→ RECORDS FOR THIS EXERCISE
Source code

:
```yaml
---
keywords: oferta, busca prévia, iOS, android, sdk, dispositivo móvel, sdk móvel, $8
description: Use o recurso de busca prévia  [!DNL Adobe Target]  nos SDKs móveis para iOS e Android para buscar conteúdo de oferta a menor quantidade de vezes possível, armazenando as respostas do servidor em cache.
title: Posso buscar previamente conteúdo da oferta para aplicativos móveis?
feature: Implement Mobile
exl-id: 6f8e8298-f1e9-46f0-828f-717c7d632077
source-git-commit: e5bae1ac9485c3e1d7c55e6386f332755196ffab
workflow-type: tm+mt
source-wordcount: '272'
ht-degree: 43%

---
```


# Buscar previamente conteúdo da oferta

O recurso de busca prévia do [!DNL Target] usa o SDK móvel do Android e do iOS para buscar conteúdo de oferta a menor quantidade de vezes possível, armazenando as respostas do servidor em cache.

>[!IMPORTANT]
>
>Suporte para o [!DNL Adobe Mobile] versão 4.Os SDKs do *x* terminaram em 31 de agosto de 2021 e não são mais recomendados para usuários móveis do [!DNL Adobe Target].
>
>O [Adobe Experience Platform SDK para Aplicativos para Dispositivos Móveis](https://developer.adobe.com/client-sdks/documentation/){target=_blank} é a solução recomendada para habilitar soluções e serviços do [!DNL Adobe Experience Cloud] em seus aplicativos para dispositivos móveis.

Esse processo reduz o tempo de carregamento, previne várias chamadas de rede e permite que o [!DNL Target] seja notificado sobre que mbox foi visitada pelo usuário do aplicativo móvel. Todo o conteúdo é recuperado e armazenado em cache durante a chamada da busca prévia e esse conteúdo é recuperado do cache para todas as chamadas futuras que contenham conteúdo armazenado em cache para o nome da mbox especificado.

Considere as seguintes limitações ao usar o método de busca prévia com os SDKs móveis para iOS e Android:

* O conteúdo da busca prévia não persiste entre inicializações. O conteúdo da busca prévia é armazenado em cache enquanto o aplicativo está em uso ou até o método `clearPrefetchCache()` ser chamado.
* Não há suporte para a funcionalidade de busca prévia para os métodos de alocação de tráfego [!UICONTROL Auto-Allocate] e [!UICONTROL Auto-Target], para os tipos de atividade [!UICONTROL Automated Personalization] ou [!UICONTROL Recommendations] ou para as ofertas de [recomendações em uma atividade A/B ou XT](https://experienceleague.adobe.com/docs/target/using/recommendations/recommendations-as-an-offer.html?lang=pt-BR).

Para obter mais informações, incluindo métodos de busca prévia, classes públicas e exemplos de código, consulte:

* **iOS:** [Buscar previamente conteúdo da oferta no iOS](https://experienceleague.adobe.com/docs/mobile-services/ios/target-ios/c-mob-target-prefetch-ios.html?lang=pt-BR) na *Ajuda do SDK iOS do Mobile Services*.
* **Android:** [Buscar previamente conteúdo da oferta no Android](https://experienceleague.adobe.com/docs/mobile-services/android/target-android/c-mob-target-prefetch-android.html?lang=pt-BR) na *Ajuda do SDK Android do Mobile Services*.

→ YOUR OBJECTIVE
Please return every entry exactly as it appears.

→ THE ANSWER
Source code

:
```yaml
---
keywords: oferta, busca prévia, iOS, android, sdk, dispositivo móvel, sdk móvel, $8
description: Use o recurso de busca prévia  [!DNL Adobe Target]  nos SDKs móveis para iOS e Android para buscar conteúdo de oferta a menor quantidade de vezes possível, armazenando as respostas do servidor em cache.
title: Posso buscar previamente conteúdo da oferta para aplicativos móveis?
feature: Implement Mobile
exl-id: 6f8e8298-f1e9-46f0-828f-717c7d632077
source-git-commit: e5bae1ac9485c3e1d7c55e6386f332755196ffab
workflow-type: tm+mt
source-wordcount: '272'
ht-degree: 43%

---
```


# Buscar previamente conteúdo da oferta

O recurso de busca prévia do [!DNL Target] usa o SDK móvel do Android e do iOS para buscar conteúdo de oferta a menor quantidade de vezes possível, armazenando as respostas do servidor em cache.

>[!IMPORTANT]
>
>Suporte para o [!DNL Adobe Mobile] versão 4.Os SDKs do *x* terminaram em 31 de agosto de 2021 e não são mais recomendados para usuários móveis do [!DNL Adobe Target].
>
>O [Adobe Experience Platform SDK para Aplicativos para Dispositivos Móveis](https://developer.adobe.com/client-sdks/documentation/){target=_blank} é a solução recomendada para habilitar soluções e serviços do [!DNL Adobe Experience Cloud] em seus aplicativos para dispositivos móveis.

Esse processo reduz o tempo de carregamento, previne várias chamadas de rede e permite que o [!DNL Target] seja notificado sobre que mbox foi visitada pelo usuário do aplicativo móvel. Todo o conteúdo é recuperado e armazenado em cache durante a chamada da busca prévia e esse conteúdo é recuperado do cache para todas as chamadas futuras que contenham conteúdo armazenado em cache para o nome da mbox especificado.

Considere as seguintes limitações ao usar o método de busca prévia com os SDKs móveis para iOS e Android:

* O conteúdo da busca prévia não persiste entre inicializações. O conteúdo da busca prévia é armazenado em cache enquanto o aplicativo está em uso ou até o método `clearPrefetchCache()` ser chamado.
* Não há suporte para a funcionalidade de busca prévia para os métodos de alocação de tráfego [!UICONTROL Auto-Allocate] e [!UICONTROL Auto-Target], para os tipos de atividade [!UICONTROL Automated Personalization] ou [!UICONTROL Recommendations] ou para as ofertas de [recomendações em uma atividade A/B ou XT](https://experienceleague.adobe.com/docs/target/using/recommendations/recommendations-as-an-offer.html?lang=pt-BR).

Para obter mais informações, incluindo métodos de busca prévia, classes públicas e exemplos de código, consulte:

* **iOS:** [Buscar previamente conteúdo da oferta no iOS](https://experienceleague.adobe.com/docs/mobile-services/ios/target-ios/c-mob-target-prefetch-ios.html?lang=pt-BR) na *Ajuda do SDK iOS do Mobile Services*.
* **Android:** [Buscar previamente conteúdo da oferta no Android](https://experienceleague.adobe.com/docs/mobile-services/android/target-android/c-mob-target-prefetch-android.html?lang=pt-BR) na *Ajuda do SDK Android do Mobile Services*.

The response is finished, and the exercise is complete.